** Opening SUPPLIED DATA block **

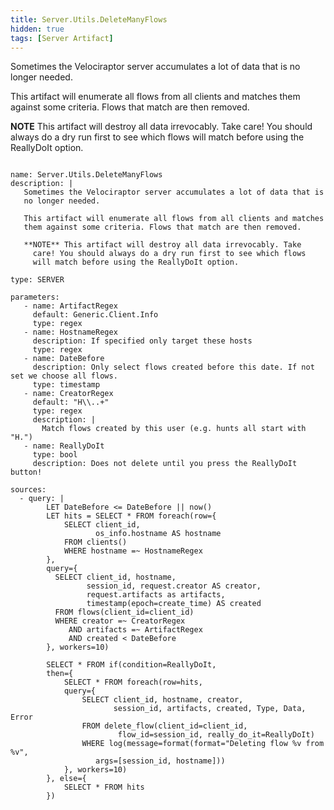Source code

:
 ```yaml
---
title: Server.Utils.DeleteManyFlows
hidden: true
tags: [Server Artifact]
---
```


Sometimes the Velociraptor server accumulates a lot of data that is
no longer needed.

This artifact will enumerate all flows from all clients and matches
them against some criteria. Flows that match are then removed.

**NOTE** This artifact will destroy all data irrevocably. Take
  care! You should always do a dry run first to see which flows
  will match before using the ReallyDoIt option.


<pre><code class="language-yaml">
name: Server.Utils.DeleteManyFlows
description: |
   Sometimes the Velociraptor server accumulates a lot of data that is
   no longer needed.

   This artifact will enumerate all flows from all clients and matches
   them against some criteria. Flows that match are then removed.

   **NOTE** This artifact will destroy all data irrevocably. Take
     care! You should always do a dry run first to see which flows
     will match before using the ReallyDoIt option.

type: SERVER

parameters:
   - name: ArtifactRegex
     default: Generic.Client.Info
     type: regex
   - name: HostnameRegex
     description: If specified only target these hosts
     type: regex
   - name: DateBefore
     description: Only select flows created before this date. If not set we choose all flows.
     type: timestamp
   - name: CreatorRegex
     default: "H\\..+"
     type: regex
     description: |
       Match flows created by this user (e.g. hunts all start with "H.")
   - name: ReallyDoIt
     type: bool
     description: Does not delete until you press the ReallyDoIt button!

sources:
  - query: |
        LET DateBefore &lt;= DateBefore || now()
        LET hits = SELECT * FROM foreach(row={
            SELECT client_id,
                   os_info.hostname AS hostname
            FROM clients()
            WHERE hostname =~ HostnameRegex
        },
        query={
          SELECT client_id, hostname,
                 session_id, request.creator AS creator,
                 request.artifacts as artifacts,
                 timestamp(epoch=create_time) AS created
          FROM flows(client_id=client_id)
          WHERE creator =~ CreatorRegex
             AND artifacts =~ ArtifactRegex
             AND created &lt; DateBefore
        }, workers=10)

        SELECT * FROM if(condition=ReallyDoIt,
        then={
            SELECT * FROM foreach(row=hits,
            query={
                SELECT client_id, hostname, creator,
                       session_id, artifacts, created, Type, Data, Error
                FROM delete_flow(client_id=client_id,
                        flow_id=session_id, really_do_it=ReallyDoIt)
                WHERE log(message=format(format="Deleting flow %v from %v",
                   args=[session_id, hostname]))
            }, workers=10)
        }, else={
            SELECT * FROM hits
        })

</code></pre>

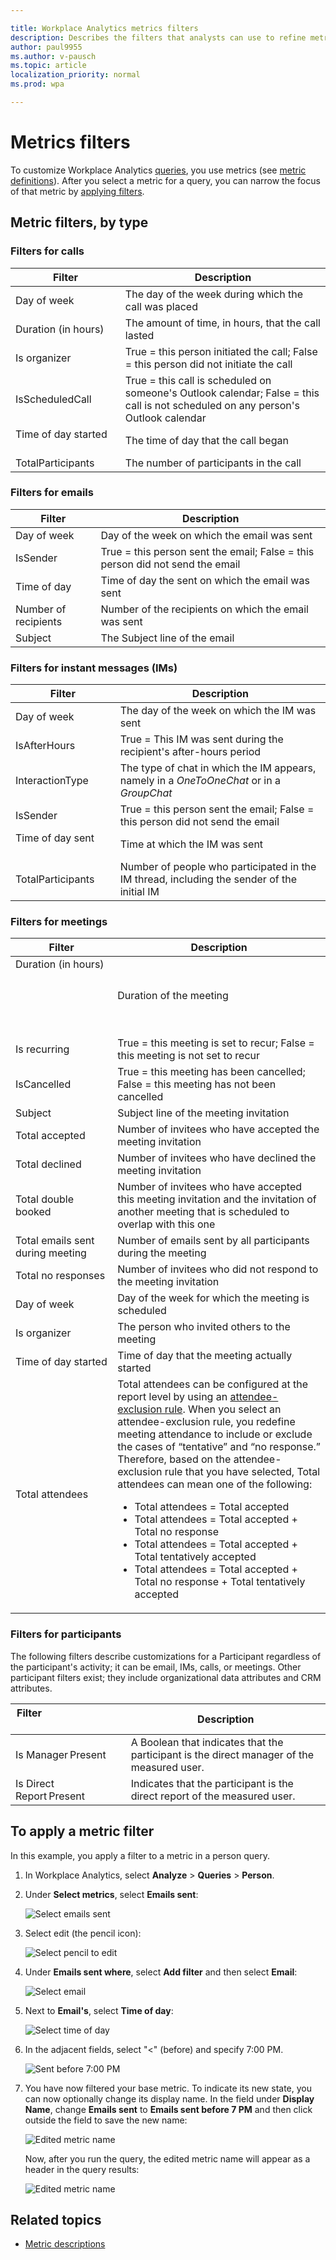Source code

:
 ```yaml
---

title: Workplace Analytics metrics filters 
description: Describes the filters that analysts can use to refine metrics in queries 
author: paul9955
ms.author: v-pausch
ms.topic: article
localization_priority: normal 
ms.prod: wpa

---
```


# Metrics filters

To customize Workplace Analytics [queries](../tutorials/query-basics.md), you use metrics (see [metric definitions](metric-definitions.md)). After you select a metric for a query, you can narrow the focus of that metric by [applying filters](#to-apply-a-metric-filter). 

## Metric filters, by type

### Filters for calls

| Filter | Description |
| ------ | ----------- |
| Day of week | The day of the week during which the call was placed | 
| Duration (in hours)  | The amount of time, in hours, that the call lasted | 
| Is organizer  | True = this person initiated the call; False = this person did not initiate the call | 
| IsScheduledCall  | True = this call is scheduled on someone's Outlook calendar; False = this call is not scheduled on any person's Outlook calendar | 
| Time of day started &nbsp; &nbsp; &nbsp; &nbsp; &nbsp; &nbsp; &nbsp; &nbsp; &nbsp; &nbsp; &nbsp; &nbsp; &nbsp;  | The time of day that the call began | 
| TotalParticipants  | The number of participants in the call | 

### Filters for emails

| Filter | Description |
| ------ | ----------- |
| Day of week | Day of the week on which the email was sent | 
| IsSender | True = this person sent the email; False = this person did not send the email | 
| Time of day | Time of day the sent on which the email was sent | 
| Number of recipients | Number of the recipients on which the email was sent | 
| Subject | The Subject line of the email | 

### Filters for instant messages (IMs)

| Filter | Description |
| ------ | ----------- |
| Day of week  | The day of the week on which the IM was sent | 
| IsAfterHours | True = This IM was sent during  the recipient's after-hours period | 
| InteractionType | The type of chat in which the IM appears, namely in a _OneToOneChat_ or in a  _GroupChat_ | 
| IsSender | True = this person sent the email; False = this person did not send the email | 
| Time of day sent &nbsp; &nbsp; &nbsp; &nbsp; &nbsp; &nbsp; &nbsp; &nbsp; | Time at which the IM was sent | 
| TotalParticipants | Number of people who participated in the IM thread, including the sender of the initial IM | 

### Filters for meetings 

| Filter | Description |
| ------ | ----------- |
| Duration (in hours) &nbsp; &nbsp; &nbsp; &nbsp; &nbsp; &nbsp; &nbsp; &nbsp; &nbsp; &nbsp; &nbsp; &nbsp; &nbsp; &nbsp; &nbsp; &nbsp; &nbsp; &nbsp; &nbsp; &nbsp; &nbsp; &nbsp; &nbsp; &nbsp; &nbsp; &nbsp; &nbsp; &nbsp; &nbsp; &nbsp; &nbsp; &nbsp; &nbsp; &nbsp; &nbsp; &nbsp; &nbsp; &nbsp; &nbsp; &nbsp; &nbsp; &nbsp; &nbsp; &nbsp; &nbsp; &nbsp; &nbsp; &nbsp; &nbsp; &nbsp; &nbsp; &nbsp; &nbsp; &nbsp; &nbsp; &nbsp; &nbsp; &nbsp; &nbsp; &nbsp; &nbsp; &nbsp; &nbsp; &nbsp; &nbsp; &nbsp; &nbsp; &nbsp; &nbsp; &nbsp; &nbsp; &nbsp; &nbsp; &nbsp; | Duration of the meeting | 
| Is recurring | True = this meeting is set to recur; False = this meeting is not set to recur | 
| IsCancelled   | True = this meeting has been cancelled; False = this meeting has not been cancelled | 
| Subject         | Subject line of the meeting invitation | 
| Total accepted  | Number of invitees who have accepted the meeting invitation | 
| Total declined  | Number of invitees who have declined the meeting invitation | 
| Total double booked  | Number of invitees who have accepted this meeting invitation and the invitation of another meeting that is scheduled to overlap with this one | 
| Total emails sent during meeting   | Number of emails sent by all participants during the meeting | 
| Total no responses   | Number of invitees who did not respond to the meeting invitation | 
| Day of week   | Day of the week for which the meeting is scheduled | 
| Is organizer   | The person who invited others to the meeting | 
| Time of day started   | Time of day that the meeting actually started | 
| Total attendees   | Total attendees can be configured at the report level by using an [attendee-exclusion rule](../tutorials/attendee-exclusion-rules.md). When you select an attendee-exclusion rule, you redefine meeting attendance to include or exclude the cases of “tentative” and “no response.” Therefore, based on the attendee-exclusion rule that you have selected, Total attendees can mean one of the following: <br> <ul> <li>Total attendees = Total accepted </li> <li>Total attendees = Total accepted + Total no response </li> <li>Total attendees = Total accepted + Total tentatively accepted </li> <li>Total attendees = Total accepted + Total no response + Total tentatively accepted </li> </ul> | 

<!-- Still need in this table: MeetingResources  -->


### Filters for participants

The following filters describe customizations for a Participant regardless of the participant's activity; it can be email, IMs, calls, or meetings. Other participant filters exist; they include organizational data attributes and CRM attributes.

| Filter &nbsp; &nbsp; &nbsp;&nbsp; &nbsp; &nbsp;&nbsp; &nbsp; &nbsp;&nbsp; &nbsp; &nbsp;&nbsp; &nbsp; &nbsp;&nbsp; &nbsp; &nbsp;&nbsp; &nbsp; &nbsp;&nbsp; &nbsp; &nbsp;&nbsp; &nbsp; &nbsp; | Description |
| ------ | ----------- |
| Is Manager Present   | A Boolean that indicates that the participant is the direct manager of the measured user. | 
| Is Direct Report Present  | Indicates that the participant is the direct report of the measured user. | 


## To apply a metric filter

In this example, you apply a filter to a metric in a person query.

1. In Workplace Analytics, select **Analyze** > **Queries** > **Person**.

2. Under **Select metrics**, select **Emails sent**:
   
   ![Select emails sent](../images/wpa/use/emails-sent.png)

3. Select edit (the pencil icon):

   ![Select pencil to edit](../images/wpa/use/emails-sent-edit-pencil.png)

4. Under **Emails sent where**, select **Add filter** and then select **Email**:

   ![Select email](../images/wpa/use/add-filter-email.png)

5. Next to **Email's**, select **Time of day**:

   ![Select time of day](../images/wpa/use/email-sent-time-of-day.png)

6. In the adjacent fields, select "<" (before) and specify 7:00 PM. 

   ![Sent before 7:00 PM](../images/wpa/use/sent-before-7pm.png)

7. You have now filtered your base metric. To indicate its new state, you can now optionally change its display name. In the field under **Display Name**, change **Emails sent** to **Emails sent before 7 PM** and then click outside the field to save the new name:

   ![Edited metric name](../images/wpa/use/edit-metric-name.png)

   Now, after you run the query, the edited metric name will appear as a header in the query results: 

      ![Edited metric name](../images/wpa/use/edited-metric-name.png)

## Related topics

* [Metric descriptions](metric-definitions.md)
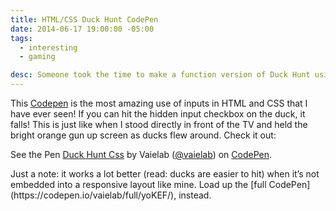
 ```yaml
---
title: HTML/CSS Duck Hunt CodePen
date: 2014-06-17 19:00:00 -05:00
tags:
  - interesting
  - gaming

desc: Someone took the time to make a function version of Duck Hunt using HTML/CSS
---
```


This [Codepen](https://codepen.io/vaielab/pen/yoKEF/) is the most amazing use of inputs in HTML and CSS that I have ever seen! If you can hit the hidden input checkbox on the duck, it falls! This is just like when I stood directly in front of the TV and held the bright orange gun up screen as ducks flew around. Check it out:</p>

<p data-height="594" data-theme-id="6780" data-slug-hash="yoKEF" data-default-tab="result" class='codepen'>See the Pen <a href='https://codepen.io/vaielab/pen/yoKEF/'>Duck Hunt Css</a> by Vaielab (<a href='https://codepen.io/vaielab'>@vaielab</a>) on <a href='https://codepen.io'>CodePen</a>.</p>
<script async src="//codepen.io/assets/embed/ei.js"></script>

<p class="caption">
Just a note: it works a lot better (read: ducks are easier to hit) when it’s not embedded into a responsive layout like mine. Load up the [full CodePen](https://codepen.io/vaielab/full/yoKEF/), instead.
</p>
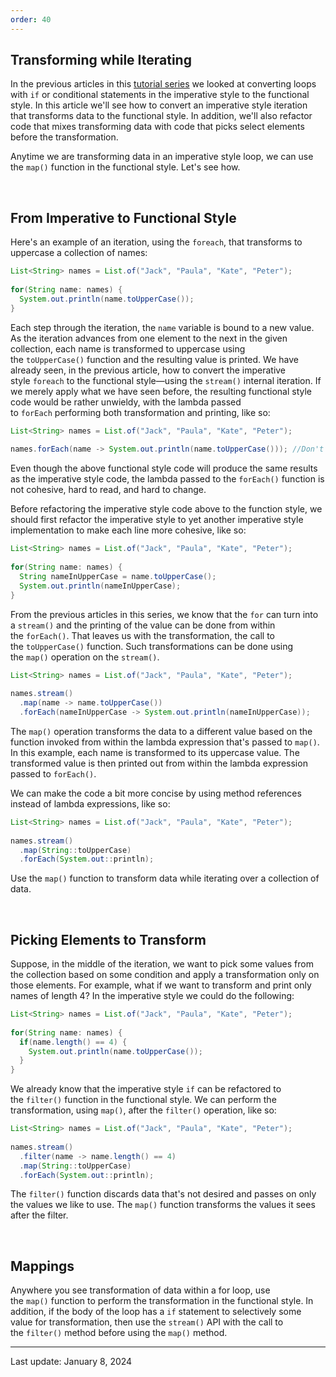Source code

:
 ```yaml
---
order: 40
---
```

## Transforming while Iterating

In the previous articles in this [tutorial series](https://dev.java/learn/refactoring-to-functional-style/) we looked at converting loops with `if` or conditional statements in the imperative style to the functional style. In this article we'll see how to convert an imperative style iteration that transforms data to the functional style. In addition, we'll also refactor code that mixes transforming data with code that picks select elements before the transformation.

Anytime we are transforming data in an imperative style loop, we can use the `map()` function in the functional style. Let's see how.

 

## From Imperative to Functional Style

Here's an example of an iteration, using the `foreach`, that transforms to uppercase a collection of names:

```java
List<String> names = List.of("Jack", "Paula", "Kate", "Peter");
  
for(String name: names) {
  System.out.println(name.toUpperCase());
}
```

Each step through the iteration, the `name` variable is bound to a new value. As the iteration advances from one element to the next in the given collection, each name is transformed to uppercase using the `toUpperCase()` function and the resulting value is printed. We have already seen, in the previous article, how to convert the imperative style `foreach` to the functional style—using the `stream()` internal iteration. If we merely apply what we have seen before, the resulting functional style code would be rather unwieldy, with the lambda passed to `forEach` performing both transformation and printing, like so:

```java
List<String> names = List.of("Jack", "Paula", "Kate", "Peter");
  
names.forEach(name -> System.out.println(name.toUpperCase())); //Don't do this
```

Even though the above functional style code will produce the same results as the imperative style code, the lambda passed to the `forEach()` function is not cohesive, hard to read, and hard to change.

Before refactoring the imperative style code above to the function style, we should first refactor the imperative style to yet another imperative style implementation to make each line more cohesive, like so:

```java
List<String> names = List.of("Jack", "Paula", "Kate", "Peter");
  
for(String name: names) {
  String nameInUpperCase = name.toUpperCase();
  System.out.println(nameInUpperCase);
}
```

From the previous articles in this series, we know that the `for` can turn into a `stream()` and the printing of the value can be done from within the `forEach()`. That leaves us with the transformation, the call to the `toUpperCase()` function. Such transformations can be done using the `map()` operation on the `stream()`.

```java
List<String> names = List.of("Jack", "Paula", "Kate", "Peter");
  
names.stream()
  .map(name -> name.toUpperCase())
  .forEach(nameInUpperCase -> System.out.println(nameInUpperCase));
```

The `map()` operation transforms the data to a different value based on the function invoked from within the lambda expression that's passed to `map()`. In this example, each name is transformed to its uppercase value. The transformed value is then printed out from within the lambda expression passed to `forEach()`.

We can make the code a bit more concise by using method references instead of lambda expressions, like so:

```java
List<String> names = List.of("Jack", "Paula", "Kate", "Peter");
  
names.stream()
  .map(String::toUpperCase)
  .forEach(System.out::println);
```

Use the `map()` function to transform data while iterating over a collection of data.

 

## Picking Elements to Transform

Suppose, in the middle of the iteration, we want to pick some values from the collection based on some condition and apply a transformation only on those elements. For example, what if we want to transform and print only names of length 4? In the imperative style we could do the following:

```java
List<String> names = List.of("Jack", "Paula", "Kate", "Peter");
  
for(String name: names) {
  if(name.length() == 4) {
    System.out.println(name.toUpperCase());
  }
}
```

We already know that the imperative style `if` can be refactored to the `filter()` function in the functional style. We can perform the transformation, using `map()`, after the `filter()` operation, like so:

```java
List<String> names = List.of("Jack", "Paula", "Kate", "Peter");
  
names.stream()
  .filter(name -> name.length() == 4)
  .map(String::toUpperCase)
  .forEach(System.out::println);
```

The `filter()` function discards data that's not desired and passes on only the values we like to use. The `map()` function transforms the values it sees after the filter.

 

## Mappings

Anywhere you see transformation of data within a for loop, use the `map()` function to perform the transformation in the functional style. In addition, if the body of the loop has a `if` statement to selectively some value for transformation, then use the `stream()` API with the call to the `filter()` method before using the `map()` method.

---
Last update: January 8, 2024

** Closing SUPPLIED DATA block **

PROBLEM REQUIREMENTS: Collect every line from the records above that contains the word "week".

WRITTEN RESPONSE:
| Day of week | The day of the week during which the call was placed | 
| Day of week | Day of the week on which the email was sent | 
| Day of week  | The day of the week on which the IM was sent | 
| Day of week   | Day of the week for which the meeting is scheduled | 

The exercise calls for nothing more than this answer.